7 Welnu, na al deze punten met betrekking tot heiliging en hoe ze wordt verkregen, te hebben beschouwd, vragen wij ons af welke plaats de opzichtige clericale ceremoniën bij dit alles innemen? Ze nemen helemaal geen plaats daarbij in. Ze hebben niets te maken met de heiliging welke in de Bijbel wordt geleerd. Ze zijn uitvindingen van mensen en dagtekenen rechtstreeks uit het heidendom, terwijl ze door de verbeelding van moderne heidense aanbidders zijn opgesierd om indruk op de mensen te maken en hen te misleiden. Een van de treffendste bewijzen, behalve de Bijbel, dat de vermeende heiliging door middel van de kinderlijke ceremoniën van de orthodoxe Christenheid vals is en de huichelachtige schijnheiligheid alleen maar vergroot, wordt gevonden in het feit dat de Christenheid in al haar afdelingen op moreel gebied slecht, rot en corrupt is, Jehovah God smaad aandoet, tegen hem en, niet voor hem en zijn zaak strijdt, degenen die de mensen trachten te onderwijzen in de reine beginselen van Gods heilige Woord, tot het uiterste vervolgt, en in de nabije strijd van Armageddon tot de vernietiging is gedoemd hetgeen door Jehovah’s voornaamste rechtvaardiger, Christus Jezus, bewerkt zal worden. Zowel haar heidense en valse leerstellingen van zogenaamde „heiliging,” als andere leerstellingen en gebruiken, vinden geen enkele ondersteuning in de Schrift. Zij maken zich schuldig aan een groot kwaad ten aanzien van de mensen in het algemeen omdat zij de waarheid van Gods Woord, de Bijbel, betreffende ware heiligheid voor de ogen van het volk verbergen. De leiders en het volk delen in hun gemeenschappelijke schuld doordat zij Gods naam smaad aandoen.

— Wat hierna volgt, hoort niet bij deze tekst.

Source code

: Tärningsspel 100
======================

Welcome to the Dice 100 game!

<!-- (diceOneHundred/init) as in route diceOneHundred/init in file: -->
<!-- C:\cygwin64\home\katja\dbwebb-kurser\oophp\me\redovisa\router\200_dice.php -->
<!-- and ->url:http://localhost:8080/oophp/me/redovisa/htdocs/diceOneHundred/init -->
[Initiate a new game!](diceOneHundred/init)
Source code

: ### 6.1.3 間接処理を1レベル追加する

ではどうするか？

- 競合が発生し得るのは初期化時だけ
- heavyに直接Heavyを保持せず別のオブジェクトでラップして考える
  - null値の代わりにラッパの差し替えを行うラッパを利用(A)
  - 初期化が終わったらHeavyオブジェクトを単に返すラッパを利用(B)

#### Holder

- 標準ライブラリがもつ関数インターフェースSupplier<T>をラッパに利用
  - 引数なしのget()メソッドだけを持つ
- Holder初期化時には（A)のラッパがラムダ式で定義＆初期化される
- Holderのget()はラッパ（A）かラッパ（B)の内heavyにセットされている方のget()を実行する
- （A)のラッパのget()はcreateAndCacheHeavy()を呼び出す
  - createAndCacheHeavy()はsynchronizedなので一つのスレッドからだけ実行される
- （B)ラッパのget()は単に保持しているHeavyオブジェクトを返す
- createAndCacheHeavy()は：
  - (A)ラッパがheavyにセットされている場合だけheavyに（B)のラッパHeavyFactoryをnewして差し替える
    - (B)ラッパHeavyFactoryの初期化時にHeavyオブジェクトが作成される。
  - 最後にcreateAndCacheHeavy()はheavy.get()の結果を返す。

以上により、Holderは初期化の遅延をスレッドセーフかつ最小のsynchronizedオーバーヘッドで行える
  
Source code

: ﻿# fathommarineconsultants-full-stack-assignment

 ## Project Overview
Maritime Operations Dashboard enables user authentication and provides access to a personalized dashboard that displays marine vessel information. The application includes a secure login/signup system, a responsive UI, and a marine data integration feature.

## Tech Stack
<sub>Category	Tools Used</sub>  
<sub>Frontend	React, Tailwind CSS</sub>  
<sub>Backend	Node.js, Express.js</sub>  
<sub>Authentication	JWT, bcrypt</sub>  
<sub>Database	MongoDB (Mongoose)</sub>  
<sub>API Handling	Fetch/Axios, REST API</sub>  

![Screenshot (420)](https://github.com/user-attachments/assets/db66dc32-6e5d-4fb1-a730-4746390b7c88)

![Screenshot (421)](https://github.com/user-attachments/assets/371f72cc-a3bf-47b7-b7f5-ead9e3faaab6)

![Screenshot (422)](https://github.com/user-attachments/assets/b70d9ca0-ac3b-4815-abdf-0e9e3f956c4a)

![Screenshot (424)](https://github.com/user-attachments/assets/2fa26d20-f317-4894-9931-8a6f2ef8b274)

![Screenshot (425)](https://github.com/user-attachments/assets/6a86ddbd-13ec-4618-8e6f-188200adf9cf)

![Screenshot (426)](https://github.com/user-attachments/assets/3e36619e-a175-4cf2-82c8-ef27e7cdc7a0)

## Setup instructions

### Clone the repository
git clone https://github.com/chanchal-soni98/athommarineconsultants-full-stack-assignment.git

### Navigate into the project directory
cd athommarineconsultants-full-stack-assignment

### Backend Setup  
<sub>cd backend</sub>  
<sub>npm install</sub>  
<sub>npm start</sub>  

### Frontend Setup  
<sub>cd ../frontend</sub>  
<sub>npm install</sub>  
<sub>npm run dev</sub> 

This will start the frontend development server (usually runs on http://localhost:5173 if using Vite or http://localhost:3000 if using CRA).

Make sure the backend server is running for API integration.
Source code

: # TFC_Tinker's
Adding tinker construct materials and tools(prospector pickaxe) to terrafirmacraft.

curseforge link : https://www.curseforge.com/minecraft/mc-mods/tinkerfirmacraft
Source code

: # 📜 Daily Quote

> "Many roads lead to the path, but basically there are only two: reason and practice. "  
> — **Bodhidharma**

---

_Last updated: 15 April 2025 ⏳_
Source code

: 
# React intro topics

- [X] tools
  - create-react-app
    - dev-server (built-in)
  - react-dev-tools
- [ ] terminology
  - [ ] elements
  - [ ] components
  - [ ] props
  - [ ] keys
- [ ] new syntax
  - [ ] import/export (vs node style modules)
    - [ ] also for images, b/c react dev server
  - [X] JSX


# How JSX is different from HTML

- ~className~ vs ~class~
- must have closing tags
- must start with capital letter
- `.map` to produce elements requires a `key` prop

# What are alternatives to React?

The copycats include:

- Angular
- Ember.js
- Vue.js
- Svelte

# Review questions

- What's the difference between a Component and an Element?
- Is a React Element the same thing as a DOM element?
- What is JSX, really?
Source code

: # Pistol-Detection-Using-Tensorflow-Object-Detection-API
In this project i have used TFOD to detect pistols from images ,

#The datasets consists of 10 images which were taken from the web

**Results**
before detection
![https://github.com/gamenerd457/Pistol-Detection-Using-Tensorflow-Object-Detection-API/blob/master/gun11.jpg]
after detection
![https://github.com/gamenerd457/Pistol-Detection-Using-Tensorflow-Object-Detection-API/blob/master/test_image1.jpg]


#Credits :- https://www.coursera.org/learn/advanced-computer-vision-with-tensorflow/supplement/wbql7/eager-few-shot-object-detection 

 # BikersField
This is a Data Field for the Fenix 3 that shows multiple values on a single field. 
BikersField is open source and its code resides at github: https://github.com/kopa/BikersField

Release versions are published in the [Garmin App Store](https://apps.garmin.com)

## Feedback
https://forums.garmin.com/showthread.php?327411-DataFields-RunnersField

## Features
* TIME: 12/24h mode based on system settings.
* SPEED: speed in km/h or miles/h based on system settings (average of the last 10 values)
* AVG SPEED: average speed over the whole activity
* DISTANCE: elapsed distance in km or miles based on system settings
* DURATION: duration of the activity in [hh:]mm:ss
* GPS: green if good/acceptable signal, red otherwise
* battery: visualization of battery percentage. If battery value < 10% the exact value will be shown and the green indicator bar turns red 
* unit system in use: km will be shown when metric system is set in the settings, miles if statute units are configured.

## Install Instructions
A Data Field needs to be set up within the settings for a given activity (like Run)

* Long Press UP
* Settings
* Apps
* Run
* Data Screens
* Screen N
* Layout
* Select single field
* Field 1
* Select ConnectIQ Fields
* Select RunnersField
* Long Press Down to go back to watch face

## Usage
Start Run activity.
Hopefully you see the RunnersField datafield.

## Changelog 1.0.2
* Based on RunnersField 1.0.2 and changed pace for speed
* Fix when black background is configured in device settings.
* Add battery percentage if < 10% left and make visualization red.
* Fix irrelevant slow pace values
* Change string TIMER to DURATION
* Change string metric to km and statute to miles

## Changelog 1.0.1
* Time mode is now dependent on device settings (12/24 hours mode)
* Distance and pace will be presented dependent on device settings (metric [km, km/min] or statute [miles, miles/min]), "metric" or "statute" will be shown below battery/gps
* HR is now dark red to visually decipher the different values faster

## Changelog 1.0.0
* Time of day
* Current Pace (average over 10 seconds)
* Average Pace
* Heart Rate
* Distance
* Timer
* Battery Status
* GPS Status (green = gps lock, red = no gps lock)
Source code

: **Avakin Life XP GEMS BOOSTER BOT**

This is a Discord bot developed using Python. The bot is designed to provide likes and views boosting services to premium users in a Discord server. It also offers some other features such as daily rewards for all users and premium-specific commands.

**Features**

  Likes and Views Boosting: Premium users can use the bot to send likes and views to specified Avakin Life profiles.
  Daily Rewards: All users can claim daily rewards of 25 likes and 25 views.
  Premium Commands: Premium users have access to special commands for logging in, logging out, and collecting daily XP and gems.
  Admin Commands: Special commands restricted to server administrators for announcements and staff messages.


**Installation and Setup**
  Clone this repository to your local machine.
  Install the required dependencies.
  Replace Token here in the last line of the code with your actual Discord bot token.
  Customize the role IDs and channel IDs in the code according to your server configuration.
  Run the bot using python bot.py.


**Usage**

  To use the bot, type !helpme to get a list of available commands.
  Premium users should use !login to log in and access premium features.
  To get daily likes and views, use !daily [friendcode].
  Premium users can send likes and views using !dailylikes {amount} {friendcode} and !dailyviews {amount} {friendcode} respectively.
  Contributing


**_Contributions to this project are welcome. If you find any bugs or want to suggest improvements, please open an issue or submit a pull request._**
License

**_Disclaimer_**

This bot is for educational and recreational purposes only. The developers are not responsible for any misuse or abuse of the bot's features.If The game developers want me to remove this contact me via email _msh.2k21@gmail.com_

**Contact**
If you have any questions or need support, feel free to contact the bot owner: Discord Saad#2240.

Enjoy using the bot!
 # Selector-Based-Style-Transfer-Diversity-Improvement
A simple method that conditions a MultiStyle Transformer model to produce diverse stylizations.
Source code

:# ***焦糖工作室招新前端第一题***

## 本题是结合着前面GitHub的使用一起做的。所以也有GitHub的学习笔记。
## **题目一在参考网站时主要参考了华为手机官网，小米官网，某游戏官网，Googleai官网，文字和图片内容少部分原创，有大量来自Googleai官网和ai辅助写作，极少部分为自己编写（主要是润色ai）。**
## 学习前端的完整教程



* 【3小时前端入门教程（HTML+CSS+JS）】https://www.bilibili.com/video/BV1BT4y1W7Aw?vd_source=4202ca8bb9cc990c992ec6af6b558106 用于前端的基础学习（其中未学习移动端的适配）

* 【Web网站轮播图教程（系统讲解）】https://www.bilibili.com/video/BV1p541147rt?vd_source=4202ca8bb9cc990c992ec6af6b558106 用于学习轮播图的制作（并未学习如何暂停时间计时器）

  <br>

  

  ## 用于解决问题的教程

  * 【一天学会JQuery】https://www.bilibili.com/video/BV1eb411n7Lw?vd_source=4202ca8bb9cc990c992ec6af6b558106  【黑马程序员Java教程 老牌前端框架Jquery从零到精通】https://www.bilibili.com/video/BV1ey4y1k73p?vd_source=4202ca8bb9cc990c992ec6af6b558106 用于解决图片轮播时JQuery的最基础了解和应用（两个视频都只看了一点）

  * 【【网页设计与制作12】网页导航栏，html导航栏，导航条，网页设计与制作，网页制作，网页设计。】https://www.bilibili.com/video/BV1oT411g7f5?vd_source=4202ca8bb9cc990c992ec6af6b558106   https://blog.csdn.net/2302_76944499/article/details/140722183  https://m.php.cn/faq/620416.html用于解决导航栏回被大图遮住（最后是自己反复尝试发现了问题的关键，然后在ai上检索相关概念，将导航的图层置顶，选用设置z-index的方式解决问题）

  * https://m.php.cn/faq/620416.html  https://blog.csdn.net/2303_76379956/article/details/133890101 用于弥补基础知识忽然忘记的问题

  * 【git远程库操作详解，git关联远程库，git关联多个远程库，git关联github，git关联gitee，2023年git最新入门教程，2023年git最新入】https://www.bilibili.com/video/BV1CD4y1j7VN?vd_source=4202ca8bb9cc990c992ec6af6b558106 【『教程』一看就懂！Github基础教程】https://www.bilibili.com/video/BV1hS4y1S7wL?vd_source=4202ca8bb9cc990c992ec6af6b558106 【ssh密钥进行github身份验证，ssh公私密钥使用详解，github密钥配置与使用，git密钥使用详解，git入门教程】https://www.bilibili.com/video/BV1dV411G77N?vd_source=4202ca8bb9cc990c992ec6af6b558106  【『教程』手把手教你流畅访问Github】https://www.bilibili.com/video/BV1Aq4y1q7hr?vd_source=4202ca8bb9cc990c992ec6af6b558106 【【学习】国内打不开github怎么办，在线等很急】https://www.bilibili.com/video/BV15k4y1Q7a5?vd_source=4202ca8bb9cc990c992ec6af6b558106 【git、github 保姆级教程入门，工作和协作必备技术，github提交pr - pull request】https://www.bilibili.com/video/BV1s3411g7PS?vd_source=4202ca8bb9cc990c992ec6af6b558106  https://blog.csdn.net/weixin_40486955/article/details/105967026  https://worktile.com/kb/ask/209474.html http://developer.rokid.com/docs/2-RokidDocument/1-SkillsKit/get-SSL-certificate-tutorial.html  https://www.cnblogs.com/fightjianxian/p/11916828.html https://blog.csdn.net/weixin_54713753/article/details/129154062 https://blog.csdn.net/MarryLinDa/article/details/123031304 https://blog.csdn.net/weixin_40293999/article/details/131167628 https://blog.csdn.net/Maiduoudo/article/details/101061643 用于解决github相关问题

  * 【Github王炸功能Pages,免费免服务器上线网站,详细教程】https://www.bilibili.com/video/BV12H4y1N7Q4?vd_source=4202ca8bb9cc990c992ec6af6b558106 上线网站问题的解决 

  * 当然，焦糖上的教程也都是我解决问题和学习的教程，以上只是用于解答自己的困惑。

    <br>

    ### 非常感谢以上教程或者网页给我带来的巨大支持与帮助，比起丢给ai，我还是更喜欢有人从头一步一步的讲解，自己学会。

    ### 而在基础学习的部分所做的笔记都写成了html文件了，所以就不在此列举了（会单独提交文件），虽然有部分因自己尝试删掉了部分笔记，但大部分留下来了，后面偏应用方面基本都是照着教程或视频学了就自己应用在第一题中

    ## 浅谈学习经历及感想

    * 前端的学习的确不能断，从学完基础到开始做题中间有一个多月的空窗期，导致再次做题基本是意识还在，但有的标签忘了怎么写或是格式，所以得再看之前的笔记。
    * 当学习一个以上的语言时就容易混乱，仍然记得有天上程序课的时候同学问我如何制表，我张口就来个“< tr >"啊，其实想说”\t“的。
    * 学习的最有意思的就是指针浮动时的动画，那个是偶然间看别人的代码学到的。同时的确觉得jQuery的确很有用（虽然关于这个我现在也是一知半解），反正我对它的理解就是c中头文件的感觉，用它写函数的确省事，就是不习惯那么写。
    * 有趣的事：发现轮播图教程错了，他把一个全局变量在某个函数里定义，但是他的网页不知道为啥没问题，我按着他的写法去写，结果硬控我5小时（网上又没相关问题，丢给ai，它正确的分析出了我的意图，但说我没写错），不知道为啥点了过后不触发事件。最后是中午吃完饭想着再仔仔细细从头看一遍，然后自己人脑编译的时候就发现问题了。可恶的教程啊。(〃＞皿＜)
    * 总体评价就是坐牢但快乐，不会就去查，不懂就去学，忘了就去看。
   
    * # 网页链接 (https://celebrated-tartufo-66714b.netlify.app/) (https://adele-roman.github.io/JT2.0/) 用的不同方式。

8. Wat moeten zij die aan rechtvaardigheid zijn toegewijd, doen?

8 In onze beschouwing van heiliging behoeven wij niet verward of ontmoedigd te zijn door wat de orthodoxe religie heeft gedaan met deze gouden uitdrukking welke in Gods Woord wordt gevonden en zo vol betekenis is, terwijl ze voor een Christen een noodzakelijk vereiste inhoudt. Gij die aan rechtvaardigheid zijt toegewijd, kunt het u geen ogenblik veroorloven mee te gaan met de oude wereld, dit oude samenstel van dingen, en haar maatstaven, haar leerstellingen of haar praktijken. Blijf rein. Handhaaf uw heiliging en uw hoop op heiliging tot leven.

HOE GEHANDHAAFD?

9. Waarop vestigt Paulus de aandacht met betrekking tot zelfbeheersing?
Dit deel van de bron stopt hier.